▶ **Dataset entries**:
━━━━━━━━━━━━━━━━

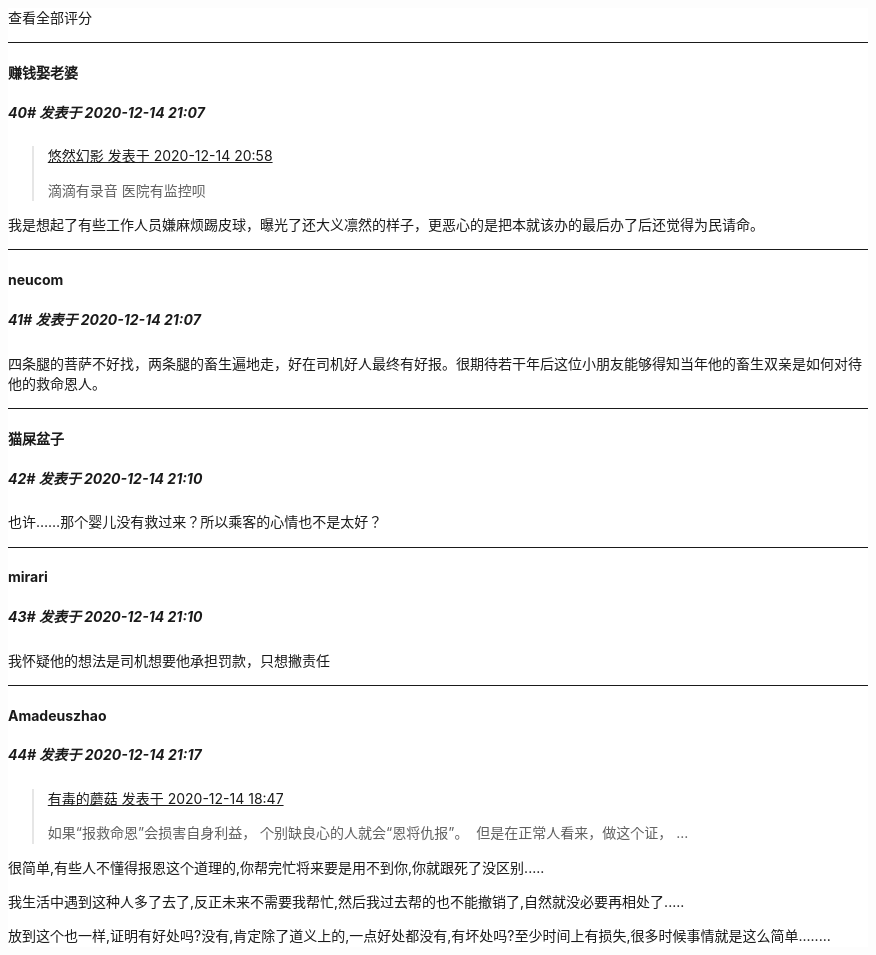 
查看全部评分


-----

####  赚钱娶老婆  
##### 40#       发表于 2020-12-14 21:07


<blockquote><a href="httphttps://bbs.saraba1st.com/2b/forum.php?mod=redirect&amp;goto=findpost&amp;pid=49721024&amp;ptid=1977576" target="_blank">悠然幻影 发表于 2020-12-14 20:58</a>

滴滴有录音 医院有监控呗</blockquote>
我是想起了有些工作人员嫌麻烦踢皮球，曝光了还大义凛然的样子，更恶心的是把本就该办的最后办了后还觉得为民请命。


-----

####  neucom  
##### 41#       发表于 2020-12-14 21:07


四条腿的菩萨不好找，两条腿的畜生遍地走，好在司机好人最终有好报。很期待若干年后这位小朋友能够得知当年他的畜生双亲是如何对待他的救命恩人。


-----

####  猫屎盆子  
##### 42#       发表于 2020-12-14 21:10


也许……那个婴儿没有救过来？所以乘客的心情也不是太好？


-----

####  mirari  
##### 43#       发表于 2020-12-14 21:10


我怀疑他的想法是司机想要他承担罚款，只想撇责任


-----

####  Amadeuszhao  
##### 44#       发表于 2020-12-14 21:17


<blockquote><a href="httphttps://bbs.saraba1st.com/2b/forum.php?mod=redirect&amp;goto=findpost&amp;pid=49719571&amp;ptid=1977576" target="_blank">有毒的蘑菇 发表于 2020-12-14 18:47</a>

如果“报救命恩”会损害自身利益， 个别缺良心的人就会“恩将仇报”。  但是在正常人看来，做这个证， ...</blockquote>
很简单,有些人不懂得报恩这个道理的,你帮完忙将来要是用不到你,你就跟死了没区别.....

我生活中遇到这种人多了去了,反正未来不需要我帮忙,然后我过去帮的也不能撤销了,自然就没必要再相处了.....

放到这个也一样,证明有好处吗?没有,肯定除了道义上的,一点好处都没有,有坏处吗?至少时间上有损失,很多时候事情就是这么简单........

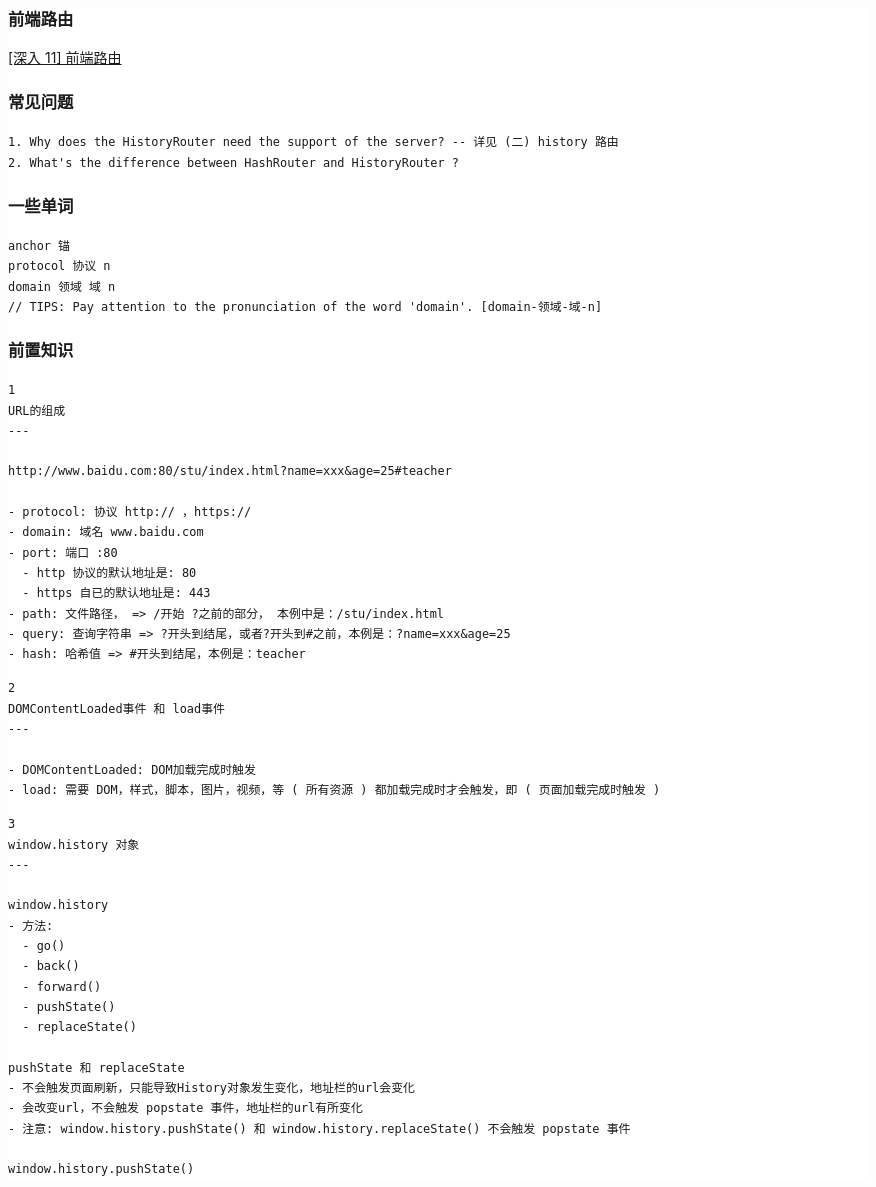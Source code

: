 ### 前端路由

[[深入 11] 前端路由](https://juejin.cn/post/6844904054846390279)

### 常见问题

```
1. Why does the HistoryRouter need the support of the server? -- 详见 (二) history 路由
2. What's the difference between HashRouter and HistoryRouter ?
```

### 一些单词

```
anchor 锚
protocol 协议 n
domain 领域 域 n
// TIPS: Pay attention to the pronunciation of the word 'domain'. [domain-领域-域-n]
```

### 前置知识

```1111111 - URL的组成
1
URL的组成
---

http://www.baidu.com:80/stu/index.html?name=xxx&age=25#teacher

- protocol: 协议 http:// ，https://
- domain: 域名 www.baidu.com
- port: 端口 :80
  - http 协议的默认地址是: 80
  - https 自已的默认地址是: 443
- path: 文件路径， => /开始 ?之前的部分， 本例中是：/stu/index.html
- query: 查询字符串 => ?开头到结尾，或者?开头到#之前，本例是：?name=xxx&age=25
- hash: 哈希值 => #开头到结尾，本例是：teacher
```

```2222222 - DOMContentLoaded事件 和 load事件
2
DOMContentLoaded事件 和 load事件
---

- DOMContentLoaded: DOM加载完成时触发
- load: 需要 DOM，样式，脚本，图片，视频，等 ( 所有资源 ) 都加载完成时才会触发，即 ( 页面加载完成时触发 )
```

```3333333 - window.history
3
window.history 对象
---

window.history
- 方法:
  - go()
  - back()
  - forward()
  - pushState()
  - replaceState()

pushState 和 replaceState
- 不会触发页面刷新，只能导致History对象发生变化，地址栏的url会变化
- 会改变url，不会触发 popstate 事件，地址栏的url有所变化
- 注意: window.history.pushState() 和 window.history.replaceState() 不会触发 popstate 事件

window.history.pushState()
```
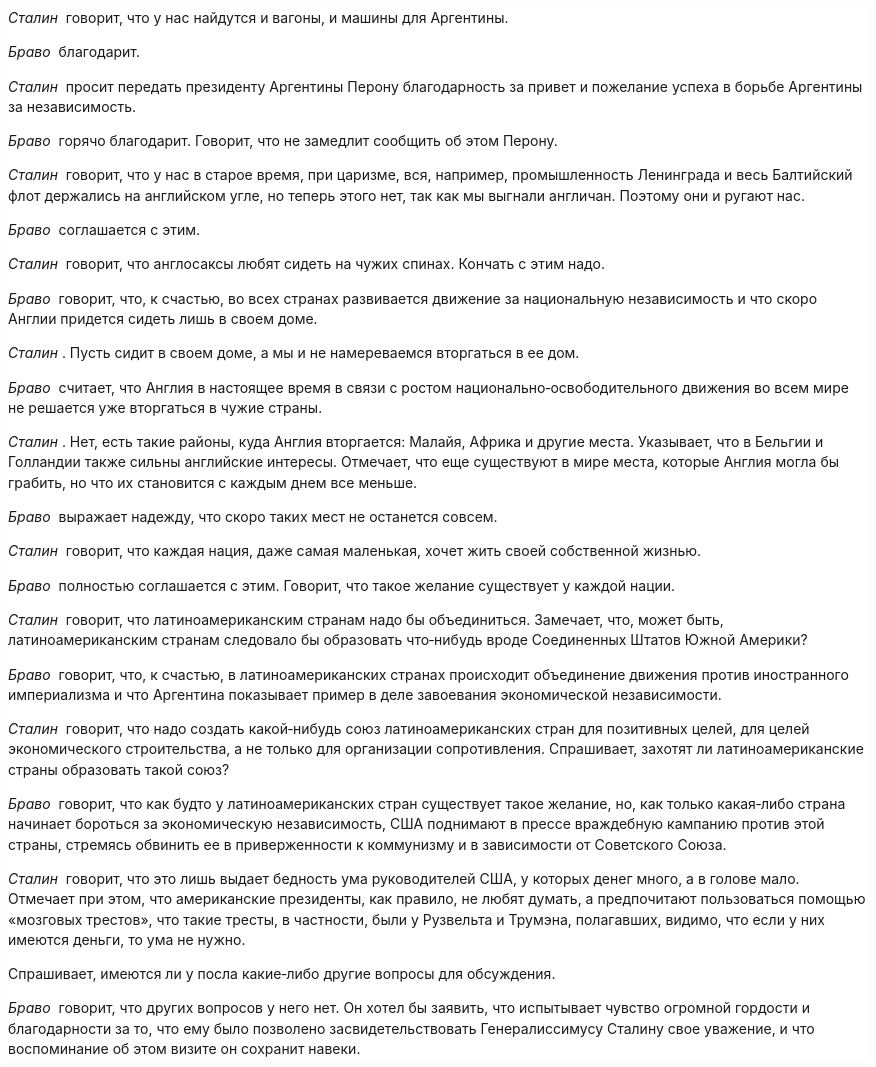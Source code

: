 _Сталин_  говорит, что у нас найдутся и вагоны, и машины для Аргентины.

_Браво_  благодарит.

_Сталин_  просит передать президенту Аргентины Перону благодарность за привет и пожелание успеха в борьбе Аргентины за независимость.

_Браво_  горячо благодарит. Говорит, что не замедлит сообщить об этом Перону.

_Сталин_  говорит, что у нас в старое время, при царизме, вся, например, промышленность Ленинграда и весь Балтийский флот держались на английском угле, но теперь этого нет, так как мы выгнали англичан. Поэтому они и ругают нас.

_Браво_  соглашается с этим.

_Сталин_  говорит, что англосаксы любят сидеть на чужих спинах. Кончать с этим надо.

_Браво_  говорит, что, к счастью, во всех странах развивается движение за национальную независимость и что скоро Англии придется сидеть лишь в своем доме.

_Сталин_ . Пусть сидит в своем доме, а мы и не намереваемся вторгаться в ее дом.

_Браво_  считает, что Англия в настоящее время в связи с ростом национально‑освободительного движения во всем мире не решается уже вторгаться в чужие страны.

_Сталин_ . Нет, есть такие районы, куда Англия вторгается: Малайя, Африка и другие места. Указывает, что в Бельгии и Голландии также сильны английские интересы. Отмечает, что еще существуют в мире места, которые Англия могла бы грабить, но что их становится с каждым днем все меньше.

_Браво_  выражает надежду, что скоро таких мест не останется совсем.

_Сталин_  говорит, что каждая нация, даже самая маленькая, хочет жить своей собственной жизнью.

_Браво_  полностью соглашается с этим. Говорит, что такое желание существует у каждой нации.

_Сталин_  говорит, что латиноамериканским странам надо бы объединиться. Замечает, что, может быть, латиноамериканским странам следовало бы образовать что‑нибудь вроде Соединенных Штатов Южной Америки?

_Браво_  говорит, что, к счастью, в латиноамериканских странах происходит объединение движения против иностранного империализма и что Аргентина показывает пример в деле завоевания экономической независимости.

_Сталин_  говорит, что надо создать какой‑нибудь союз латиноамериканских стран для позитивных целей, для целей экономического строительства, а не только для организации сопротивления. Спрашивает, захотят ли латиноамериканские страны образовать такой союз?

_Браво_  говорит, что как будто у латиноамериканских стран существует такое желание, но, как только какая‑либо страна начинает бороться за экономическую независимость, США поднимают в прессе враждебную кампанию против этой страны, стремясь обвинить ее в приверженности к коммунизму и в зависимости от Советского Союза.

_Сталин_  говорит, что это лишь выдает бедность ума руководителей США, у которых денег много, а в голове мало. Отмечает при этом, что американские президенты, как правило, не любят думать, а предпочитают пользоваться помощью «мозговых трестов», что такие тресты, в частности, были у Рузвельта и Трумэна, полагавших, видимо, что если у них имеются деньги, то ума не нужно.

Спрашивает, имеются ли у посла какие‑либо другие вопросы для обсуждения.

_Браво_  говорит, что других вопросов у него нет. Он хотел бы заявить, что испытывает чувство огромной гордости и благодарности за то, что ему было позволено засвидетельствовать Генералиссимусу Сталину свое уважение, и что воспоминание об этом визите он сохранит навеки.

━━━━━━━━━━━━━━━━

Look above for the line holding "об этом Перону." and the line holding "завоевания экономической независимости.", then output exactly those two lines and every line between them, nothing more.

▶ **YOUR RESPONSE**:
_Браво_  горячо благодарит. Говорит, что не замедлит сообщить об этом Перону.

_Сталин_  говорит, что у нас в старое время, при царизме, вся, например, промышленность Ленинграда и весь Балтийский флот держались на английском угле, но теперь этого нет, так как мы выгнали англичан. Поэтому они и ругают нас.

_Браво_  соглашается с этим.

_Сталин_  говорит, что англосаксы любят сидеть на чужих спинах. Кончать с этим надо.

_Браво_  говорит, что, к счастью, во всех странах развивается движение за национальную независимость и что скоро Англии придется сидеть лишь в своем доме.

_Сталин_ . Пусть сидит в своем доме, а мы и не намереваемся вторгаться в ее дом.

_Браво_  считает, что Англия в настоящее время в связи с ростом национально‑освободительного движения во всем мире не решается уже вторгаться в чужие страны.

_Сталин_ . Нет, есть такие районы, куда Англия вторгается: Малайя, Африка и другие места. Указывает, что в Бельгии и Голландии также сильны английские интересы. Отмечает, что еще существуют в мире места, которые Англия могла бы грабить, но что их становится с каждым днем все меньше.

_Браво_  выражает надежду, что скоро таких мест не останется совсем.

_Сталин_  говорит, что каждая нация, даже самая маленькая, хочет жить своей собственной жизнью.

_Браво_  полностью соглашается с этим. Говорит, что такое желание существует у каждой нации.

_Сталин_  говорит, что латиноамериканским странам надо бы объединиться. Замечает, что, может быть, латиноамериканским странам следовало бы образовать что‑нибудь вроде Соединенных Штатов Южной Америки?

_Браво_  говорит, что, к счастью, в латиноамериканских странах происходит объединение движения против иностранного империализма и что Аргентина показывает пример в деле завоевания экономической независимости.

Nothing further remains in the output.